» **Task brief**
A single number is the whole answer: the count of lines in the records where "Introduction" occurs.

» **Information given**
================================

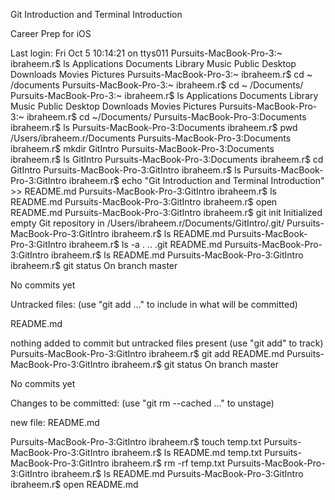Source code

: Git Introduction and Terminal Introduction


Career Prep for iOS 

Last login: Fri Oct  5 10:14:21 on ttys011
Pursuits-MacBook-Pro-3:~ ibraheem.r$ ls
Applications    Documents    Library        Music        Public
Desktop        Downloads    Movies        Pictures
Pursuits-MacBook-Pro-3:~ ibraheem.r$ cd ~ /documents 
Pursuits-MacBook-Pro-3:~ ibraheem.r$ cd ~ /Documents/ 
Pursuits-MacBook-Pro-3:~ ibraheem.r$ ls
Applications    Documents    Library        Music        Public
Desktop        Downloads    Movies        Pictures
Pursuits-MacBook-Pro-3:~ ibraheem.r$ cd ~/Documents/ 
Pursuits-MacBook-Pro-3:Documents ibraheem.r$ ls
Pursuits-MacBook-Pro-3:Documents ibraheem.r$ pwd
/Users/ibraheem.r/Documents
Pursuits-MacBook-Pro-3:Documents ibraheem.r$ mkdir GitIntro 
Pursuits-MacBook-Pro-3:Documents ibraheem.r$ ls
GitIntro
Pursuits-MacBook-Pro-3:Documents ibraheem.r$ cd GitIntro
Pursuits-MacBook-Pro-3:GitIntro ibraheem.r$ ls
Pursuits-MacBook-Pro-3:GitIntro ibraheem.r$ echo "Git Introduction and Terminal Introduction" >> README.md
Pursuits-MacBook-Pro-3:GitIntro ibraheem.r$ ls
README.md
Pursuits-MacBook-Pro-3:GitIntro ibraheem.r$ open README.md 
Pursuits-MacBook-Pro-3:GitIntro ibraheem.r$ git init 
Initialized empty Git repository in /Users/ibraheem.r/Documents/GitIntro/.git/
Pursuits-MacBook-Pro-3:GitIntro ibraheem.r$ ls
README.md
Pursuits-MacBook-Pro-3:GitIntro ibraheem.r$ ls -a
.        ..        .git        README.md
Pursuits-MacBook-Pro-3:GitIntro ibraheem.r$ ls
README.md
Pursuits-MacBook-Pro-3:GitIntro ibraheem.r$ git status 
On branch master

No commits yet

Untracked files:
(use "git add <file>..." to include in what will be committed)

README.md

nothing added to commit but untracked files present (use "git add" to track)
Pursuits-MacBook-Pro-3:GitIntro ibraheem.r$ git add README.md
Pursuits-MacBook-Pro-3:GitIntro ibraheem.r$ git status 
On branch master

No commits yet

Changes to be committed:
(use "git rm --cached <file>..." to unstage)

new file:   README.md

Pursuits-MacBook-Pro-3:GitIntro ibraheem.r$ touch temp.txt
Pursuits-MacBook-Pro-3:GitIntro ibraheem.r$ ls
README.md    temp.txt
Pursuits-MacBook-Pro-3:GitIntro ibraheem.r$ rm -rf temp.txt 
Pursuits-MacBook-Pro-3:GitIntro ibraheem.r$ ls
README.md
Pursuits-MacBook-Pro-3:GitIntro ibraheem.r$ open README.md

================================

» **Reply to the task**
2